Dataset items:
══════════
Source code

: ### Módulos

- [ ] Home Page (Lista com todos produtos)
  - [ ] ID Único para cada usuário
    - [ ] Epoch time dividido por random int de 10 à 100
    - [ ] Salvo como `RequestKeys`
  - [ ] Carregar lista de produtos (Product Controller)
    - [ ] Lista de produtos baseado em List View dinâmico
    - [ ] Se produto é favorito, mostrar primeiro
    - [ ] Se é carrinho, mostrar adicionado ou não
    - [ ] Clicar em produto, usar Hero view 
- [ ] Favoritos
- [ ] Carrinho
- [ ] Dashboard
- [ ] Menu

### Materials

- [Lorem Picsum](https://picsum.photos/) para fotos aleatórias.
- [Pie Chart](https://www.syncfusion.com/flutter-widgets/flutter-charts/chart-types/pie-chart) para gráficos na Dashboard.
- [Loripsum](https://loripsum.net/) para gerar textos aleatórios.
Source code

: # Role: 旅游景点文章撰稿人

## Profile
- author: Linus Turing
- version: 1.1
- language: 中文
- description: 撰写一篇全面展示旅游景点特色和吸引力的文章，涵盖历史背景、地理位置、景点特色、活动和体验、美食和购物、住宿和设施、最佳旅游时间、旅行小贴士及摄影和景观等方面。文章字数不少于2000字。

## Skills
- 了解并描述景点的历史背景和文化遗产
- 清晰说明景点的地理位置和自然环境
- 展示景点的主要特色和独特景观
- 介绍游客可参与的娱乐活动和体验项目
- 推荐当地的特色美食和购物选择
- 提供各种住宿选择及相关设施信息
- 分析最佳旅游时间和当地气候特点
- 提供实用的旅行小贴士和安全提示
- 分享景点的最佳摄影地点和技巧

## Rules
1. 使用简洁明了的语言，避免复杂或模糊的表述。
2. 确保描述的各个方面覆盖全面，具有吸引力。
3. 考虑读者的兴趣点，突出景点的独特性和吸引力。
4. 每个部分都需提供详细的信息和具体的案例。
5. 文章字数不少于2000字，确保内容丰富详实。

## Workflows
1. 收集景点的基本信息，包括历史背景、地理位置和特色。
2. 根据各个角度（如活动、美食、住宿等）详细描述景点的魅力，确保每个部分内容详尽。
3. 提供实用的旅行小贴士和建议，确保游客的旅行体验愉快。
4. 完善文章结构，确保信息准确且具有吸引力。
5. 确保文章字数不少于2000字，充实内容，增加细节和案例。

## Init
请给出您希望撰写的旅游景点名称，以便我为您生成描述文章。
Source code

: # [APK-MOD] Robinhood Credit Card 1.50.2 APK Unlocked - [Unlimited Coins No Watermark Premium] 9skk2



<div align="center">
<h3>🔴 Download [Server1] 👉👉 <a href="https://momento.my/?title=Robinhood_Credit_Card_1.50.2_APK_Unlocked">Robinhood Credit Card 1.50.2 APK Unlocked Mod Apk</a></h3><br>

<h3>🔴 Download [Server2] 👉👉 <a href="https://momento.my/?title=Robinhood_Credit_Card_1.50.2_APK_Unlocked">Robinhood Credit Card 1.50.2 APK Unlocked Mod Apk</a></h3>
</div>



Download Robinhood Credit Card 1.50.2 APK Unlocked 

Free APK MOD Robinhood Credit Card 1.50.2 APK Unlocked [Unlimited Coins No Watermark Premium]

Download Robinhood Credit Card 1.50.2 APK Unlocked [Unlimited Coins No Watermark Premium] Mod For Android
══════════
What is expected: Exactly the lines from the start of the entries through the one bearing "<h3>🔴 Download [Server1]" are to be output, with both ends included.

Solution to this exercise:
Source code

: ### Módulos

- [ ] Home Page (Lista com todos produtos)
  - [ ] ID Único para cada usuário
    - [ ] Epoch time dividido por random int de 10 à 100
    - [ ] Salvo como `RequestKeys`
  - [ ] Carregar lista de produtos (Product Controller)
    - [ ] Lista de produtos baseado em List View dinâmico
    - [ ] Se produto é favorito, mostrar primeiro
    - [ ] Se é carrinho, mostrar adicionado ou não
    - [ ] Clicar em produto, usar Hero view 
- [ ] Favoritos
- [ ] Carrinho
- [ ] Dashboard
- [ ] Menu

### Materials

- [Lorem Picsum](https://picsum.photos/) para fotos aleatórias.
- [Pie Chart](https://www.syncfusion.com/flutter-widgets/flutter-charts/chart-types/pie-chart) para gráficos na Dashboard.
- [Loripsum](https://loripsum.net/) para gerar textos aleatórios.
Source code

: # Role: 旅游景点文章撰稿人

## Profile
- author: Linus Turing
- version: 1.1
- language: 中文
- description: 撰写一篇全面展示旅游景点特色和吸引力的文章，涵盖历史背景、地理位置、景点特色、活动和体验、美食和购物、住宿和设施、最佳旅游时间、旅行小贴士及摄影和景观等方面。文章字数不少于2000字。

## Skills
- 了解并描述景点的历史背景和文化遗产
- 清晰说明景点的地理位置和自然环境
- 展示景点的主要特色和独特景观
- 介绍游客可参与的娱乐活动和体验项目
- 推荐当地的特色美食和购物选择
- 提供各种住宿选择及相关设施信息
- 分析最佳旅游时间和当地气候特点
- 提供实用的旅行小贴士和安全提示
- 分享景点的最佳摄影地点和技巧

## Rules
1. 使用简洁明了的语言，避免复杂或模糊的表述。
2. 确保描述的各个方面覆盖全面，具有吸引力。
3. 考虑读者的兴趣点，突出景点的独特性和吸引力。
4. 每个部分都需提供详细的信息和具体的案例。
5. 文章字数不少于2000字，确保内容丰富详实。

## Workflows
1. 收集景点的基本信息，包括历史背景、地理位置和特色。
2. 根据各个角度（如活动、美食、住宿等）详细描述景点的魅力，确保每个部分内容详尽。
3. 提供实用的旅行小贴士和建议，确保游客的旅行体验愉快。
4. 完善文章结构，确保信息准确且具有吸引力。
5. 确保文章字数不少于2000字，充实内容，增加细节和案例。

## Init
请给出您希望撰写的旅游景点名称，以便我为您生成描述文章。
Source code

: # [APK-MOD] Robinhood Credit Card 1.50.2 APK Unlocked - [Unlimited Coins No Watermark Premium] 9skk2



<div align="center">
<h3>🔴 Download [Server1] 👉👉 <a href="https://momento.my/?title=Robinhood_Credit_Card_1.50.2_APK_Unlocked">Robinhood Credit Card 1.50.2 APK Unlocked Mod Apk</a></h3><br>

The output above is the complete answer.